DATASET ENTRIES –
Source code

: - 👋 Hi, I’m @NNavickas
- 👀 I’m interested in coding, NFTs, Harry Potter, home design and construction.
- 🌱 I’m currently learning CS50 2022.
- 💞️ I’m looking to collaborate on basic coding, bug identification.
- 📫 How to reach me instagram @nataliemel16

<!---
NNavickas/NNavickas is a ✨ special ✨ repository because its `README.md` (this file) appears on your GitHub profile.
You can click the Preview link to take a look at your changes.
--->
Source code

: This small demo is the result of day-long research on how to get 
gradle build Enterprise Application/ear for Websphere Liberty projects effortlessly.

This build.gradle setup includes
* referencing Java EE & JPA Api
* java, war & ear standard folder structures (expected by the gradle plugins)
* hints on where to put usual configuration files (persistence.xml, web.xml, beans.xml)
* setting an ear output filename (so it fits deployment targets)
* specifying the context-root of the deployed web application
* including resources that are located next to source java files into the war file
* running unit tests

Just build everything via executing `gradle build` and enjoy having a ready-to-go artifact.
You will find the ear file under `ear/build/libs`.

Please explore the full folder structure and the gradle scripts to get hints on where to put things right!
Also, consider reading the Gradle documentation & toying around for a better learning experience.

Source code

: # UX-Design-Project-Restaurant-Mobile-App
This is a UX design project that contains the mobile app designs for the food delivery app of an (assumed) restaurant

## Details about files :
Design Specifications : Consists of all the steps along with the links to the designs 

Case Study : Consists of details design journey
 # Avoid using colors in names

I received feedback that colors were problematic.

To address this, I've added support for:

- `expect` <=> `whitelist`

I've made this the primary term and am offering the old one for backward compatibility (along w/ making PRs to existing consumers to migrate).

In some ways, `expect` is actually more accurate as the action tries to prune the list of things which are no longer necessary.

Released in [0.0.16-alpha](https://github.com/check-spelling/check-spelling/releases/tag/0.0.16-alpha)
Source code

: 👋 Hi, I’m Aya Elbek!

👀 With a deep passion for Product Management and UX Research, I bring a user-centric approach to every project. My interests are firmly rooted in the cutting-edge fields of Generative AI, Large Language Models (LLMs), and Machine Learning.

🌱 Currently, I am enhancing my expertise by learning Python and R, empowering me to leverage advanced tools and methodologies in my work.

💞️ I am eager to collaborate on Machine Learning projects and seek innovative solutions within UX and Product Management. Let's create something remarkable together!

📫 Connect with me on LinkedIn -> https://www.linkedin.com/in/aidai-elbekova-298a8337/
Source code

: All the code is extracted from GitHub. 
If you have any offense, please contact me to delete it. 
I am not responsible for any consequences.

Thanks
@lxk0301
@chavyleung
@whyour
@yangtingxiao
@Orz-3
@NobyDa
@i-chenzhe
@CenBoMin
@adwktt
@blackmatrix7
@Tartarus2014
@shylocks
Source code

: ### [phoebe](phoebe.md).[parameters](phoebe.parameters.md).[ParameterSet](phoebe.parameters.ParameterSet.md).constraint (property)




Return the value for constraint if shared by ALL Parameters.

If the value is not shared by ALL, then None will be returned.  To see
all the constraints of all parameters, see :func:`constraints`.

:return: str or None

THE PROBLEM – Reproduce the complete data exactly as presented above.

YOUR RESPONSE –
Source code

: - 👋 Hi, I’m @NNavickas
- 👀 I’m interested in coding, NFTs, Harry Potter, home design and construction.
- 🌱 I’m currently learning CS50 2022.
- 💞️ I’m looking to collaborate on basic coding, bug identification.
- 📫 How to reach me instagram @nataliemel16

<!---
NNavickas/NNavickas is a ✨ special ✨ repository because its `README.md` (this file) appears on your GitHub profile.
You can click the Preview link to take a look at your changes.
--->
Source code

: This small demo is the result of day-long research on how to get 
gradle build Enterprise Application/ear for Websphere Liberty projects effortlessly.

This build.gradle setup includes
* referencing Java EE & JPA Api
* java, war & ear standard folder structures (expected by the gradle plugins)
* hints on where to put usual configuration files (persistence.xml, web.xml, beans.xml)
* setting an ear output filename (so it fits deployment targets)
* specifying the context-root of the deployed web application
* including resources that are located next to source java files into the war file
* running unit tests

Just build everything via executing `gradle build` and enjoy having a ready-to-go artifact.
You will find the ear file under `ear/build/libs`.

Please explore the full folder structure and the gradle scripts to get hints on where to put things right!
Also, consider reading the Gradle documentation & toying around for a better learning experience.

Source code

: # UX-Design-Project-Restaurant-Mobile-App
This is a UX design project that contains the mobile app designs for the food delivery app of an (assumed) restaurant

## Details about files :
Design Specifications : Consists of all the steps along with the links to the designs 

Case Study : Consists of details design journey
 # Avoid using colors in names

I received feedback that colors were problematic.

To address this, I've added support for:

- `expect` <=> `whitelist`

I've made this the primary term and am offering the old one for backward compatibility (along w/ making PRs to existing consumers to migrate).

In some ways, `expect` is actually more accurate as the action tries to prune the list of things which are no longer necessary.

Released in [0.0.16-alpha](https://github.com/check-spelling/check-spelling/releases/tag/0.0.16-alpha)
Source code

: 👋 Hi, I’m Aya Elbek!

👀 With a deep passion for Product Management and UX Research, I bring a user-centric approach to every project. My interests are firmly rooted in the cutting-edge fields of Generative AI, Large Language Models (LLMs), and Machine Learning.

🌱 Currently, I am enhancing my expertise by learning Python and R, empowering me to leverage advanced tools and methodologies in my work.

💞️ I am eager to collaborate on Machine Learning projects and seek innovative solutions within UX and Product Management. Let's create something remarkable together!

📫 Connect with me on LinkedIn -> https://www.linkedin.com/in/aidai-elbekova-298a8337/
Source code

: All the code is extracted from GitHub. 
If you have any offense, please contact me to delete it. 
I am not responsible for any consequences.

Thanks
@lxk0301
@chavyleung
@whyour
@yangtingxiao
@Orz-3
@NobyDa
@i-chenzhe
@CenBoMin
@adwktt
@blackmatrix7
@Tartarus2014
@shylocks
Source code

: ### [phoebe](phoebe.md).[parameters](phoebe.parameters.md).[ParameterSet](phoebe.parameters.ParameterSet.md).constraint (property)




Return the value for constraint if shared by ALL Parameters.

If the value is not shared by ALL, then None will be returned.  To see
all the constraints of all parameters, see :func:`constraints`.

:return: str or None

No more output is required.